One virgin birth too many
There are two reasons why I hate going to art films. The first is that everyone in the audience is as old as I am. That means swelling bellies, cottage-cheese necks, and balding domes, all of which I can see in the mirror every day.
The second reason why I hate going to art films is that they’re terrible! Alfonso Cuarón’s The Children of Men, based on a “dystopian” novel by P. D. James, is the most recent offender, and a most egregious one.
Why are art films so bad? Because they take the sentimental, manipulative dramatic tricks and clichés of “bad” commercial films and place them in the service of supposedly “different” films, which are, if anything, even more clichéd than the damn commercial flicks! Worst of all, the entire enterprise is drenched, nay, permeated, with the cloying sweet syrup of solemn self-congratulation.
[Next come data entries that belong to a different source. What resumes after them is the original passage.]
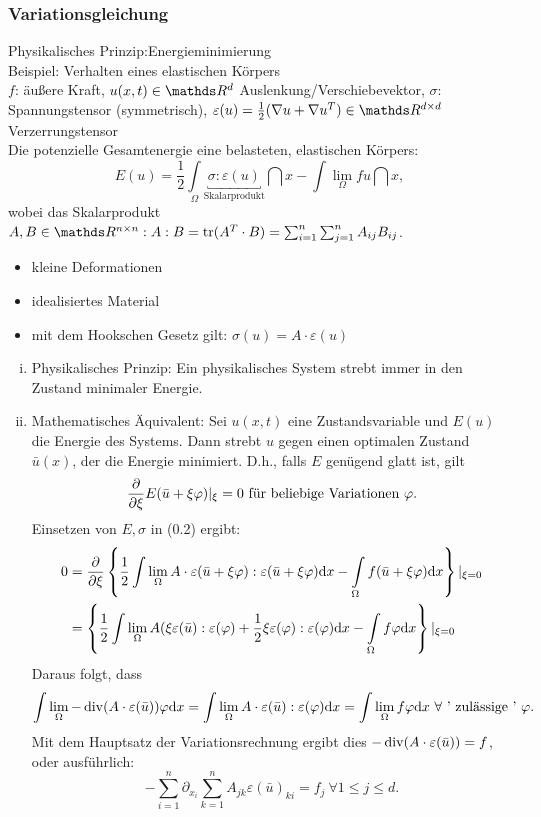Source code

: \subsubsection{Variationsgleichung}
Physikalisches Prinzip:Energieminimierung\\
Beispiel: Verhalten eines elastischen Körpers\\
$f$: äußere Kraft, $u(x,t)\in \R^d$ Auslenkung/Verschiebevektor, $\sigma$: Spannungstensor (symmetrisch), $\varepsilon(u)=\frac{1}{2}(\nabla u + \nabla u^T)\in \R^{d\times d}$ Verzerrungstensor\\
Die potenzielle Gesamtenergie eine belasteten, elastischen Körpers:
\[
E(u) = \frac{1}{2} \int\limits_\Omega \underbracket{\sigma:\varepsilon(u)}_{\text{Skalarprodukt}}\dint x - \int\lim\limits_{\Omega} f u \dint x,
\]
wobei das Skalarprodukt $A,B\in \R^{n\times n}: A:B = \tr(A^T\cdot B) = \sum_{i=1}^{n}\sum_{j=1}^{n} A_{ij}B_{ij}$.

\begin{itemize}
	\item kleine Deformationen
	\item idealisiertes Material
	\item mit dem Hookschen Gesetz gilt: $\sigma(u) = A \cdot \varepsilon(u)$
\end{itemize}

\begin{enumerate}[(i)]
	\item Physikalisches Prinzip: Ein physikalisches System strebt immer in den Zustand minimaler Energie.
	\item Mathematisches Äquivalent: Sei $u(x,t)$ eine Zustandsvariable und $E(u)$ die Energie des Systems.
	Dann strebt $u$ gegen einen optimalen Zustand $\bar{u}(x)$, der die Energie minimiert.
	D.h., falls $E$ genügend glatt ist, gilt
	\begin{align}
	\frac{\partial  }{\partial \xi} E(\bar{u} + \xi \varphi)|_\xi = 0 \text{ für beliebige Variationen } \varphi.
	\end{align}
	Einsetzen von $E,\sigma$ in (0.2) ergibt:
	\begin{align*}
	0 &= \frac{\partial  }{\partial \xi}  \left\{\frac{1}{2} \int\lim\limits_{\Omega} A \cdot \varepsilon(\bar{u}+\xi \varphi):\varepsilon(\bar{u}+\xi \varphi)\mathrm{d} x - \int\limits_{\Omega} f(\bar{u}+\xi \varphi) \mathrm{d} x\right\}|_{\xi=0}\\
	&= \left\{\frac{1}{2} \int\lim\limits_{\Omega} A (\xi \varepsilon(\bar{u}):\varepsilon(\varphi) + \frac{1}{2}\xi\varepsilon(\varphi):\varepsilon(\varphi)\mathrm{d} x - \int\limits_{\Omega} f\varphi \mathrm{d} x\right\}|_{\xi=0}
	\end{align*}
	Daraus folgt, dass 
	\[
	\int\lim\limits_{\Omega} - \operatorname{div}(A\cdot \varepsilon(\bar{u}))\varphi \mathrm{d} x = \int\lim\limits_{\Omega} A\cdot \varepsilon(\bar{u}):\varepsilon(\varphi)\mathrm{d} x = \int\lim\limits_{\Omega} f \varphi \mathrm{d} x ~\forall \text{ ' zulässige ' } \varphi.
	\]
	Mit dem Hauptsatz der Variationsrechnung ergibt dies $-\operatorname{div}(A\cdot \varepsilon(\bar{u}))=f$, oder ausführlich:
	\[
	-\sum_{i=1}^{n}\partial_{x_i} \sum_{k=1}^{n} A_{jk}\varepsilon(\bar{u})_{ki} = f_j ~\forall 1\le j \le d.
	\]
\end{enumerate}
Cuarón’s adaptation takes quite a few liberties with James’ 1992 novel, but in my opinion any film, novel, play, dramatic recitation, or comic strip that’s built around a “miraculous” birth in a childless, dysfunctional society is going to run on four legs and answer to “Fido.”
James’ novel pictures a society that’s simply fading away.1 There’s no crime, because there are no young people. There’s a dictatorship not because of disorder but because no one can be bothered to vote. Cities are disappearing and the countryside is expanding. Old people are being bumped off or eased into suicide because it’s too much work to take care of them. There are a few malcontents, who are shipped off to the Isle of Man, which is your basic man-eat-man hell-hole.
Cuarón has tarted things up considerably. Women still can’t have babies, but instead of peaceful decline we have videogame-style chaos — a tyrannical government, a terrorist resistance, terrible poverty, pollution, etc., and holding pens on every corner for illegal aliens. The countryside is littered with endless piles of burning steer carcasses.
Theo (Clive Owen) is a petty bureaucrat in this petty world, hoping for nothing more out of life than alcohol, tobacco, and an occasional joint with his hippie dad (Michael Caine), still keeping the faith, nobly caring for his paralyzed wife and listening to the Stones.2 Theo’s life, such as it is, is disrupted rather thoroughly when a gang of terrorists put the snatch on him. It seems they’re led by Theo’s ex-wife Julian (Julianne Moore) and they need “transit papers” for this black chick, “Kee” (Clare-Hope Ashitey).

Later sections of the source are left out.